11.11.2016 14:43
    Поделиться

    Сергей Солоух: Я пишу о больших людях, поэтому всегда обреченных

    У Сергея Солоуха репутация "социального писателя", человека, который как барометр, остро чувствует изменения, настроения, колебания, болевые точки. Несколько лет назад роман "Игра в ящик" была в коротком списке "Большой книги". В этом году писатель стал финалистом премии с "Рассказами о животных". Но разговор начинаем с другой темы, тоже для собеседника небезразличной.

    Вы знаток рок-н-рола (роман "Шизгара" и книга "Паппа Заппа", посвященной Фрэнку Заппе в подтверждение), как относитесь к последнему решению Нобелевского комитета?

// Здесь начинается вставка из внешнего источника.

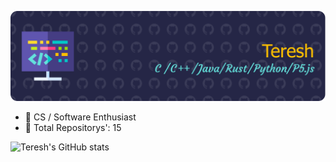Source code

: ![Header](./github-header-image-o.png)

- 👀 CS / Software Enthusiast
- 🌱 Total Repositorys': 15

![Teresh's GitHub stats](https://github-readme-stats.vercel.app/api?username=GrozmanGit&show_icons=true&theme=dark&hide_border=true&rank_icon=github&include_all_commits=true)
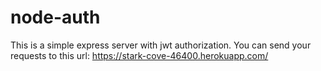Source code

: # node-auth
This is a simple express server with jwt authorization. You can send your requests to this url: https://stark-cove-46400.herokuapp.com/
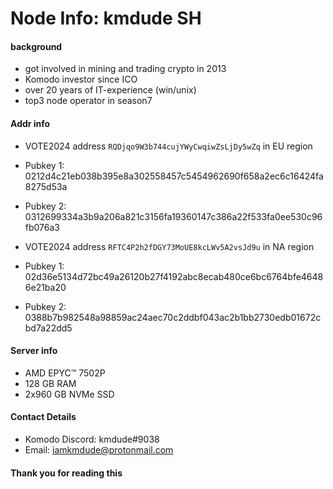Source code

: # Node Info: kmdude SH

#### background
* got involved in mining and trading crypto in 2013
* Komodo investor since ICO
* over 20 years of IT-experience (win/unix)
* top3 node operator in season7

#### Addr info

* VOTE2024 address `RQDjqo9W3b744cujYWyCwqiwZsLjDy5wZq` in EU region
* Pubkey 1: 0212d4c21eb038b395e8a302558457c5454962690f658a2ec6c16424fa8275d53a
* Pubkey 2: 0312699334a3b9a206a821c3156fa19360147c386a22f533fa0ee530c96fb076a3

* VOTE2024 address `RFTC4P2h2fDGY73MoUE8kcLWv5A2vsJd9u` in NA region
* Pubkey 1: 02d36e5134d72bc49a26120b27f4192abc8ecab480ce6bc6764bfe46486e21ba20
* Pubkey 2: 0388b7b982548a98859ac24aec70c2ddbf043ac2b1bb2730edb01672cbd7a22dd5

#### Server info

* AMD EPYC™ 7502P
* 128 GB RAM
* 2x960 GB NVMe SSD

#### Contact Details

* Komodo Discord: kmdude#9038
* Email: iamkmdude@protonmail.com

#### Thank you for reading this
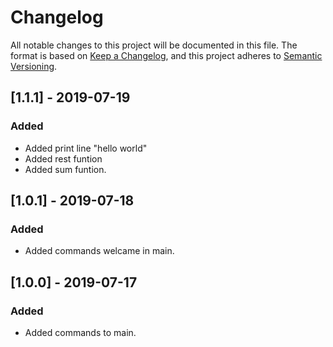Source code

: # Changelog
All notable changes to this project will be documented in this file.
The format is based on [Keep a Changelog](https://keepachangelog.com/en/1.0.0/),
and this project adheres to [Semantic Versioning](https://semver.org/spec/v2.0.0.html).

## [1.1.1] - 2019-07-19
### Added
- Added print line "hello world"
- Added rest funtion
- Added sum funtion.

## [1.0.1] - 2019-07-18
### Added
- Added commands welcame in main.

## [1.0.0] - 2019-07-17
### Added
- Added commands to main.
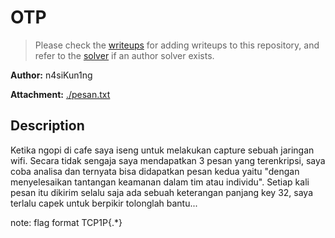# OTP

> Please check the [writeups](./writeups/) for adding writeups to this repository, and refer to the [solver](./solver/) if an author solver exists.

**Author:** n4siKun1ng

**Attachment:** [./pesan.txt](./pesan.txt)


## Description
Ketika ngopi di cafe saya iseng untuk melakukan capture sebuah jaringan wifi. Secara tidak sengaja
saya mendapatkan 3 pesan yang terenkripsi, saya coba analisa dan ternyata bisa didapatkan pesan
kedua yaitu "dengan menyelesaikan tantangan keamanan dalam tim atau individu". Setiap kali pesan itu
dikirim selalu saja ada sebuah keterangan panjang key 32, saya terlalu capek untuk berpikir tolonglah bantu...

note: flag format TCP1P{.*}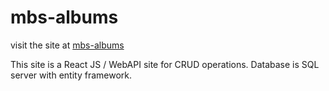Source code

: # mbs-albums

visit the site at [mbs-albums](http://mbs-albums.herokuapp.com/)

This site is a React JS / WebAPI site for CRUD operations. Database is SQL server with entity framework.
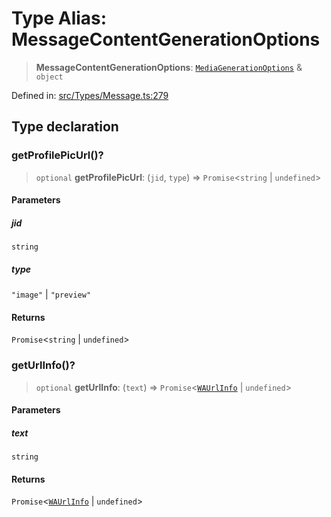 # Type Alias: MessageContentGenerationOptions

> **MessageContentGenerationOptions**: [`MediaGenerationOptions`](MediaGenerationOptions.md) & `object`

Defined in: [src/Types/Message.ts:279](https://github.com/Fokusdotid/Baileys/blob/d7495b24bcd136e35724329fba661cfcc0bc8eed/src/Types/Message.ts#L279)

## Type declaration

### getProfilePicUrl()?

> `optional` **getProfilePicUrl**: (`jid`, `type`) => `Promise`\<`string` \| `undefined`\>

#### Parameters

##### jid

`string`

##### type

`"image"` | `"preview"`

#### Returns

`Promise`\<`string` \| `undefined`\>

### getUrlInfo()?

> `optional` **getUrlInfo**: (`text`) => `Promise`\<[`WAUrlInfo`](../interfaces/WAUrlInfo.md) \| `undefined`\>

#### Parameters

##### text

`string`

#### Returns

`Promise`\<[`WAUrlInfo`](../interfaces/WAUrlInfo.md) \| `undefined`\>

    Сергей Солоух: Ох, это вы меня счастливо так поздно прихватили с этим вопросом. Мог бы и глупостей наговорить. То есть, в первый момент, с некой по сей день неутраченной горячностью, я как-то к этому известию в самом деле относился. А сейчас, даже сам удивляюсь, почему оно меня могло вообще вдруг взволновать?

    Не то, чтобы я равнял свою скромную социопатию с действительно безмерной и выдающейся лауреата, но просто на шестом десятке уже надо как-то спокойней относиться к тому, что все на этом свете идет по своему, а не по-твоему. И все понятия расширяются не в сторону Свана, а в сторону банана. Банана Энди Уорхолла. Голый писатель Сорокин пляшет среди улицы в шкурах людоеда, а мнение о судьбоносном решении литературного жюри предлагается высказать знатоку рок-н-ролла. Что-то в этом общее, фундаментальное не то, согласитесь?

    Знатоку  рок-н-ролла и - писателю, так что...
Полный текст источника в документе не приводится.